### [EXERCISE DETAILS]
All of the data must be written out verbatim, with pictures excluded.

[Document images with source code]

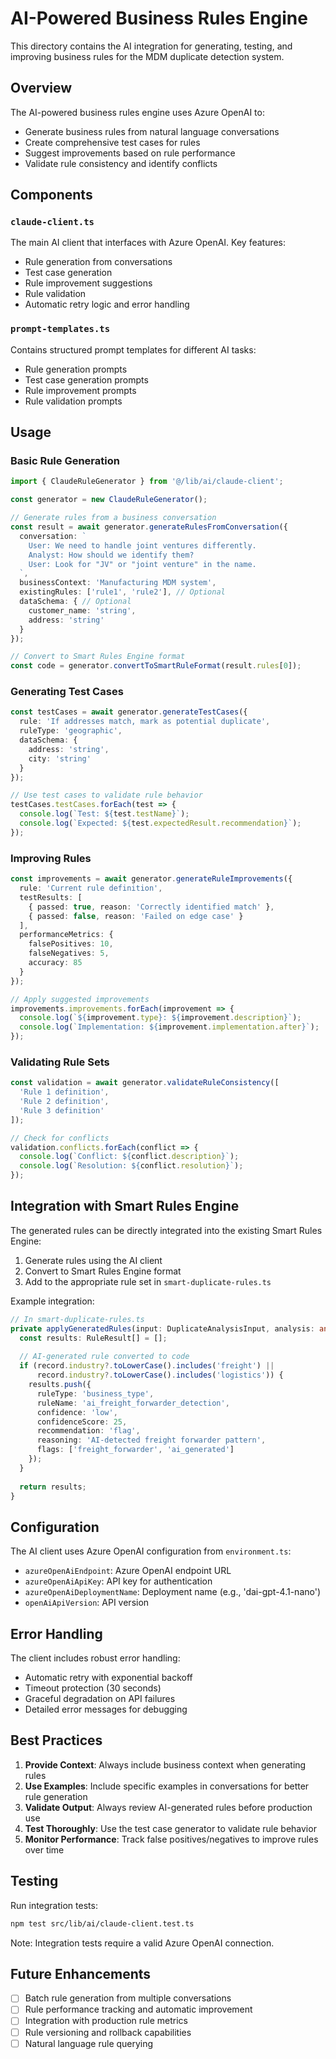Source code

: # AI-Powered Business Rules Engine

This directory contains the AI integration for generating, testing, and improving business rules for the MDM duplicate detection system.

## Overview

The AI-powered business rules engine uses Azure OpenAI to:
- Generate business rules from natural language conversations
- Create comprehensive test cases for rules
- Suggest improvements based on rule performance
- Validate rule consistency and identify conflicts

## Components

### `claude-client.ts`
The main AI client that interfaces with Azure OpenAI. Key features:
- Rule generation from conversations
- Test case generation
- Rule improvement suggestions
- Rule validation
- Automatic retry logic and error handling

### `prompt-templates.ts`
Contains structured prompt templates for different AI tasks:
- Rule generation prompts
- Test case generation prompts
- Rule improvement prompts
- Rule validation prompts

## Usage

### Basic Rule Generation

```typescript
import { ClaudeRuleGenerator } from '@/lib/ai/claude-client';

const generator = new ClaudeRuleGenerator();

// Generate rules from a business conversation
const result = await generator.generateRulesFromConversation({
  conversation: `
    User: We need to handle joint ventures differently.
    Analyst: How should we identify them?
    User: Look for "JV" or "joint venture" in the name.
  `,
  businessContext: 'Manufacturing MDM system',
  existingRules: ['rule1', 'rule2'], // Optional
  dataSchema: { // Optional
    customer_name: 'string',
    address: 'string'
  }
});

// Convert to Smart Rules Engine format
const code = generator.convertToSmartRuleFormat(result.rules[0]);
```

### Generating Test Cases

```typescript
const testCases = await generator.generateTestCases({
  rule: 'If addresses match, mark as potential duplicate',
  ruleType: 'geographic',
  dataSchema: {
    address: 'string',
    city: 'string'
  }
});

// Use test cases to validate rule behavior
testCases.testCases.forEach(test => {
  console.log(`Test: ${test.testName}`);
  console.log(`Expected: ${test.expectedResult.recommendation}`);
});
```

### Improving Rules

```typescript
const improvements = await generator.generateRuleImprovements({
  rule: 'Current rule definition',
  testResults: [
    { passed: true, reason: 'Correctly identified match' },
    { passed: false, reason: 'Failed on edge case' }
  ],
  performanceMetrics: {
    falsePositives: 10,
    falseNegatives: 5,
    accuracy: 85
  }
});

// Apply suggested improvements
improvements.improvements.forEach(improvement => {
  console.log(`${improvement.type}: ${improvement.description}`);
  console.log(`Implementation: ${improvement.implementation.after}`);
});
```

### Validating Rule Sets

```typescript
const validation = await generator.validateRuleConsistency([
  'Rule 1 definition',
  'Rule 2 definition',
  'Rule 3 definition'
]);

// Check for conflicts
validation.conflicts.forEach(conflict => {
  console.log(`Conflict: ${conflict.description}`);
  console.log(`Resolution: ${conflict.resolution}`);
});
```

## Integration with Smart Rules Engine

The generated rules can be directly integrated into the existing Smart Rules Engine:

1. Generate rules using the AI client
2. Convert to Smart Rules Engine format
3. Add to the appropriate rule set in `smart-duplicate-rules.ts`

Example integration:

```typescript
// In smart-duplicate-rules.ts
private applyGeneratedRules(input: DuplicateAnalysisInput, analysis: any): RuleResult[] {
  const results: RuleResult[] = [];
  
  // AI-generated rule converted to code
  if (record.industry?.toLowerCase().includes('freight') || 
      record.industry?.toLowerCase().includes('logistics')) {
    results.push({
      ruleType: 'business_type',
      ruleName: 'ai_freight_forwarder_detection',
      confidence: 'low',
      confidenceScore: 25,
      recommendation: 'flag',
      reasoning: 'AI-detected freight forwarder pattern',
      flags: ['freight_forwarder', 'ai_generated']
    });
  }
  
  return results;
}
```

## Configuration

The AI client uses Azure OpenAI configuration from `environment.ts`:
- `azureOpenAiEndpoint`: Azure OpenAI endpoint URL
- `azureOpenAiApiKey`: API key for authentication
- `azureOpenAiDeploymentName`: Deployment name (e.g., 'dai-gpt-4.1-nano')
- `openAiApiVersion`: API version

## Error Handling

The client includes robust error handling:
- Automatic retry with exponential backoff
- Timeout protection (30 seconds)
- Graceful degradation on API failures
- Detailed error messages for debugging

## Best Practices

1. **Provide Context**: Always include business context when generating rules
2. **Use Examples**: Include specific examples in conversations for better rule generation
3. **Validate Output**: Always review AI-generated rules before production use
4. **Test Thoroughly**: Use the test case generator to validate rule behavior
5. **Monitor Performance**: Track false positives/negatives to improve rules over time

## Testing

Run integration tests:
```bash
npm test src/lib/ai/claude-client.test.ts
```

Note: Integration tests require a valid Azure OpenAI connection.

## Future Enhancements

- [ ] Batch rule generation from multiple conversations
- [ ] Rule performance tracking and automatic improvement
- [ ] Integration with production rule metrics
- [ ] Rule versioning and rollback capabilities
- [ ] Natural language rule querying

### [OUTPUT FOR THIS EXERCISE]
Source code

: # AI-Powered Business Rules Engine

This directory contains the AI integration for generating, testing, and improving business rules for the MDM duplicate detection system.

## Overview

The AI-powered business rules engine uses Azure OpenAI to:
- Generate business rules from natural language conversations
- Create comprehensive test cases for rules
- Suggest improvements based on rule performance
- Validate rule consistency and identify conflicts

## Components

### `claude-client.ts`
The main AI client that interfaces with Azure OpenAI. Key features:
- Rule generation from conversations
- Test case generation
- Rule improvement suggestions
- Rule validation
- Automatic retry logic and error handling

### `prompt-templates.ts`
Contains structured prompt templates for different AI tasks:
- Rule generation prompts
- Test case generation prompts
- Rule improvement prompts
- Rule validation prompts

## Usage

### Basic Rule Generation

```typescript
import { ClaudeRuleGenerator } from '@/lib/ai/claude-client';

const generator = new ClaudeRuleGenerator();

// Generate rules from a business conversation
const result = await generator.generateRulesFromConversation({
  conversation: `
    User: We need to handle joint ventures differently.
    Analyst: How should we identify them?
    User: Look for "JV" or "joint venture" in the name.
  `,
  businessContext: 'Manufacturing MDM system',
  existingRules: ['rule1', 'rule2'], // Optional
  dataSchema: { // Optional
    customer_name: 'string',
    address: 'string'
  }
});

// Convert to Smart Rules Engine format
const code = generator.convertToSmartRuleFormat(result.rules[0]);
```

### Generating Test Cases

```typescript
const testCases = await generator.generateTestCases({
  rule: 'If addresses match, mark as potential duplicate',
  ruleType: 'geographic',
  dataSchema: {
    address: 'string',
    city: 'string'
  }
});

// Use test cases to validate rule behavior
testCases.testCases.forEach(test => {
  console.log(`Test: ${test.testName}`);
  console.log(`Expected: ${test.expectedResult.recommendation}`);
});
```

### Improving Rules

```typescript
const improvements = await generator.generateRuleImprovements({
  rule: 'Current rule definition',
  testResults: [
    { passed: true, reason: 'Correctly identified match' },
    { passed: false, reason: 'Failed on edge case' }
  ],
  performanceMetrics: {
    falsePositives: 10,
    falseNegatives: 5,
    accuracy: 85
  }
});

// Apply suggested improvements
improvements.improvements.forEach(improvement => {
  console.log(`${improvement.type}: ${improvement.description}`);
  console.log(`Implementation: ${improvement.implementation.after}`);
});
```

### Validating Rule Sets

```typescript
const validation = await generator.validateRuleConsistency([
  'Rule 1 definition',
  'Rule 2 definition',
  'Rule 3 definition'
]);

// Check for conflicts
validation.conflicts.forEach(conflict => {
  console.log(`Conflict: ${conflict.description}`);
  console.log(`Resolution: ${conflict.resolution}`);
});
```

## Integration with Smart Rules Engine

The generated rules can be directly integrated into the existing Smart Rules Engine:

1. Generate rules using the AI client
2. Convert to Smart Rules Engine format
3. Add to the appropriate rule set in `smart-duplicate-rules.ts`

Example integration:

```typescript
// In smart-duplicate-rules.ts
private applyGeneratedRules(input: DuplicateAnalysisInput, analysis: any): RuleResult[] {
  const results: RuleResult[] = [];
  
  // AI-generated rule converted to code
  if (record.industry?.toLowerCase().includes('freight') || 
      record.industry?.toLowerCase().includes('logistics')) {
    results.push({
      ruleType: 'business_type',
      ruleName: 'ai_freight_forwarder_detection',
      confidence: 'low',
      confidenceScore: 25,
      recommendation: 'flag',
      reasoning: 'AI-detected freight forwarder pattern',
      flags: ['freight_forwarder', 'ai_generated']
    });
  }
  
  return results;
}
```

## Configuration

The AI client uses Azure OpenAI configuration from `environment.ts`:
- `azureOpenAiEndpoint`: Azure OpenAI endpoint URL
- `azureOpenAiApiKey`: API key for authentication
- `azureOpenAiDeploymentName`: Deployment name (e.g., 'dai-gpt-4.1-nano')
- `openAiApiVersion`: API version

## Error Handling

The client includes robust error handling:
- Automatic retry with exponential backoff
- Timeout protection (30 seconds)
- Graceful degradation on API failures
- Detailed error messages for debugging

## Best Practices

1. **Provide Context**: Always include business context when generating rules
2. **Use Examples**: Include specific examples in conversations for better rule generation
3. **Validate Output**: Always review AI-generated rules before production use
4. **Test Thoroughly**: Use the test case generator to validate rule behavior
5. **Monitor Performance**: Track false positives/negatives to improve rules over time

## Testing

Run integration tests:
```bash
npm test src/lib/ai/claude-client.test.ts
```

Note: Integration tests require a valid Azure OpenAI connection.

## Future Enhancements

- [ ] Batch rule generation from multiple conversations
- [ ] Rule performance tracking and automatic improvement
- [ ] Integration with production rule metrics
- [ ] Rule versioning and rollback capabilities
- [ ] Natural language rule querying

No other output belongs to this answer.